> DESCRIPTION OF THE TASK
Give back the lines below exactly, but do not include any pictures.

........

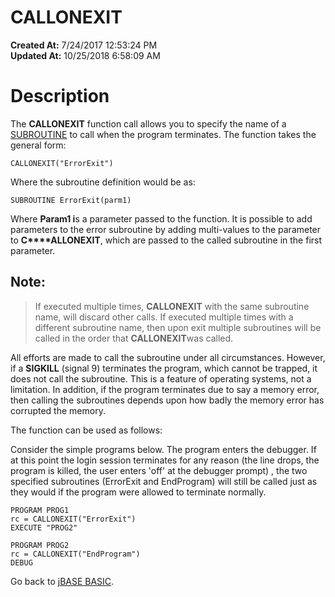 # CALLONEXIT

**Created At:** 7/24/2017 12:53:24 PM  
**Updated At:** 10/25/2018 6:58:09 AM  


# Description

The **CALLONEXIT** function call allows you to specify the name of a [SUBROUTINE](284390-subroutine) to call when the program terminates. The function takes the general form:

```
CALLONEXIT("ErrorExit")
```

Where the subroutine definition would be as:

```
SUBROUTINE ErrorExit(parm1)
```

Where **Param1 i**s a parameter passed to the function. It is possible to add parameters to the error subroutine by adding multi-values to the parameter to **C****ALLONEXIT**, which are passed to the called subroutine in the first parameter.

## Note:


> If executed multiple times, **CALLONEXIT** with the same subroutine name, will discard other calls. If executed multiple times with a different subroutine name, then upon exit multiple subroutines will be called in the order that **CALLONEXIT**was called.


All efforts are made to call the subroutine under all circumstances. However, if a **SIGKILL** (signal 9) terminates the program, which cannot be trapped, it does not call the subroutine. This is a feature of operating systems, not a limitation. In addition, if the program terminates due to say a memory error, then calling the subroutines depends upon how badly the memory error has corrupted the memory.

The function can be used as follows:

Consider the simple programs below. The program enters the debugger. If at this point the login session terminates for any reason (the line drops, the program is killed, the user enters 'off' at the debugger prompt) , the two specified subroutines (ErrorExit and EndProgram) will still be called just as they would if the program were allowed to terminate normally.

```
PROGRAM PROG1
rc = CALLONEXIT("ErrorExit")
EXECUTE "PROG2"
```

```
PROGRAM PROG2
rc = CALLONEXIT("EndProgram")
DEBUG
```



Go back to [jBASE BASIC](263498-jbase-basic).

........

> TASK ANSWER
 # CALLONEXIT

**Created At:** 7/24/2017 12:53:24 PM  
**Updated At:** 10/25/2018 6:58:09 AM  


# Description

The **CALLONEXIT** function call allows you to specify the name of a [SUBROUTINE](284390-subroutine) to call when the program terminates. The function takes the general form:

```
CALLONEXIT("ErrorExit")
```

Where the subroutine definition would be as:

```
SUBROUTINE ErrorExit(parm1)
```

Where **Param1 i**s a parameter passed to the function. It is possible to add parameters to the error subroutine by adding multi-values to the parameter to **C****ALLONEXIT**, which are passed to the called subroutine in the first parameter.

## Note:


> If executed multiple times, **CALLONEXIT** with the same subroutine name, will discard other calls. If executed multiple times with a different subroutine name, then upon exit multiple subroutines will be called in the order that **CALLONEXIT**was called.


All efforts are made to call the subroutine under all circumstances. However, if a **SIGKILL** (signal 9) terminates the program, which cannot be trapped, it does not call the subroutine. This is a feature of operating systems, not a limitation. In addition, if the program terminates due to say a memory error, then calling the subroutines depends upon how badly the memory error has corrupted the memory.

The function can be used as follows:

Consider the simple programs below. The program enters the debugger. If at this point the login session terminates for any reason (the line drops, the program is killed, the user enters 'off' at the debugger prompt) , the two specified subroutines (ErrorExit and EndProgram) will still be called just as they would if the program were allowed to terminate normally.

```
PROGRAM PROG1
rc = CALLONEXIT("ErrorExit")
EXECUTE "PROG2"
```

```
PROGRAM PROG2
rc = CALLONEXIT("EndProgram")
DEBUG
```



Go back to [jBASE BASIC](263498-jbase-basic).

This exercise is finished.